Update: @Blackhawk provided me with the piece of information I needed to answer the question - scroll to the bottom for a working solution.
We've had some annoying new print software installed on our systems which requires me to select each worksheet in an Excel workbook and set the print options (i.e. landscape, page size, collate preference, colour etc) on it separately.
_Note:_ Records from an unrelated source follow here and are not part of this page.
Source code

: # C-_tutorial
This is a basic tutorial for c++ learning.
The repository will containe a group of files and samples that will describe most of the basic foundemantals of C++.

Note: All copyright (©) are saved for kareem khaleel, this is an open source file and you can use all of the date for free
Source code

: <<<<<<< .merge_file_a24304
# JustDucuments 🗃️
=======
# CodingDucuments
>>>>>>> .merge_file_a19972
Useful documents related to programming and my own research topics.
Support seems to think this is perfectly acceptable, and aren't much help. There are two work arounds that I've found, one is to save the selected sheets as a .pdf
and then print (only needing to select print options once) and the other is to use sendkeys
. From reading, I can see that sendkeys
are not a good choice, so if I have to go the .pdf
route I will, but this is definitely not ideal, as my end users prefer .xls
files (because it means they can filter data etc.)
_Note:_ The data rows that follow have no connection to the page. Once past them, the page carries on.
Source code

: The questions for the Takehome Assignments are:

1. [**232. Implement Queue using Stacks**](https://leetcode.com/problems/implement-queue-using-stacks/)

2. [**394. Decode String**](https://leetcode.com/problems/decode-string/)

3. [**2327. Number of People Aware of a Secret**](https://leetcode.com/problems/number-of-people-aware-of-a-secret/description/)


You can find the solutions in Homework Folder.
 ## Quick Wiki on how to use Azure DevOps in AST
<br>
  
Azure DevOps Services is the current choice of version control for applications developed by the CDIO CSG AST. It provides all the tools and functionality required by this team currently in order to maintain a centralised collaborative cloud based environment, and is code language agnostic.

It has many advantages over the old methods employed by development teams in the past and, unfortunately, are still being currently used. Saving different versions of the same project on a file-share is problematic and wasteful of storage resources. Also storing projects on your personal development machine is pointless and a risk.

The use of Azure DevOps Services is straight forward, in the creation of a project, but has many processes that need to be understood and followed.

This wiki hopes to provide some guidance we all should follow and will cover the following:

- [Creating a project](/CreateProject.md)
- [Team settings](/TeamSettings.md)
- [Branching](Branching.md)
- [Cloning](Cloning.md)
Because of that, I've written some VBA that will currently allow me to quickly set print options for one worksheet in excel:
Sub A00_Sendkeystest()
'
Application.Wait (Now() + TimeValue("00:00:01"))
Application.SendKeys ("%p"), True 'Selects Page Layout
Application.SendKeys ("%i"), True 'Selects Print Titles
Application.SendKeys ("%o"), True 'Selects Options
Application.SendKeys ("%f"), True 'Selects profile
Application.SendKeys ("l"), True 'Selects 'Landscape' default (this needs to be set up initially)
Application.SendKeys "{TAB 14}", True 'Tabs to OK
Application.SendKeys "~", True 'Hits enter to close screen
Application.SendKeys "{TAB 11}", True 'Tabs to OK
Application.SendKeys "~", True 'Hits enter to close screen
End Sub
This runs quite nicely when assigned to a shortcut, so I can run it quite quickly against one sheet in a workbook.
However, what I'd really like to do is write the VBA to loop through the sheets I've selected for printing and run the sendkeys
code against each worksheet. I've tried the following:
Sub cycle()
Dim ws As Worksheet
For Each ws In ActiveWindow.SelectedSheets
ws.Activate
'Application.Wait (Now() + TimeValue("00:00:10"))
Application.SendKeys ("%p") ', True 'Selects Page Layout
Application.SendKeys ("%i") ', True 'Selects Print Titles
Application.SendKeys ("%o") ', True 'Selects Options
Application.SendKeys ("%f") ', True 'Selects profile
Application.SendKeys ("l") ', True 'Selects 'Landscape' default (this needs to be set up initially)
Application.SendKeys "{TAB 14}" ', True 'Tabs to OK
Application.SendKeys "~" ', True 'Hits enter to close screen
Application.SendKeys "{TAB 11}" ', True 'Tabs to OK
Application.SendKeys "~" ', True 'Hits enter to close screen
Application.Wait (Now() + TimeValue("00:00:03"))
Next
End Sub
However, when watching the macro run, it cycles through each page and then just as the macro ends, it appears to try to execute the sendkeys
section 4 times (which doesn't work of course).
I've tried building in a delay but it's literally like the application.sendkeys
part of the code only executes just before the macro ends.
I'm using Office 2010 with Windows 7, but any suggestions on how to get this to work (or any alternative ideas!) would be much appreciated. Thanks
Final code:
Sub cycle()
'Macro will cycle through selected sheets and select landscape_printing profile in print options.
Application.ScreenUpdating = False
Dim ws As Worksheet
For Each ws In ActiveWindow.SelectedSheets
ws.Activate
Application.SendKeys ("%p"), True 'Selects Page Layout
Application.SendKeys ("%i"), True 'Selects Print Titles
Application.SendKeys ("%o"), True 'Selects Options
Application.SendKeys ("%f"), True 'Selects profile
Application.SendKeys ("l"), True 'Selects 'Landscape' default (this needs to be set up initially)
Application.SendKeys "{TAB 14}", True 'Tabs to OK
Application.Wait (Now() + TimeValue("00:00:01"))
Application.SendKeys "~", True 'Hits enter to close screen
Application.Wait (Now() + TimeValue("00:00:01"))
Application.SendKeys "~", True 'Hits enter to close screen
DoEvents
Next
Application.ScreenUpdating = True
MsgBox "Completed."
End Sub
Try throwing an
DoEvents
in there, right before theApplication.Wait
. I suspect that Excel needs a moment to process those keypresses as OS events.Every windows application has a message queue, to which Windows sends appropriate event messages to notify it of things like the user clicking or pressing keys. My guess is that Excel is continuously running your code (even the Wait) and doesn't have a chance to process the keypresses, so the messages that Windows sends to Excel just queue up. When it finishes running the macro, it turns to handling all the queued up messages and handles them.
Adding a DoEvents tells Excel to process any messages currently in its queue (or some portion of them, not quite sure on that point), which means running your keypresses and printing the sheet.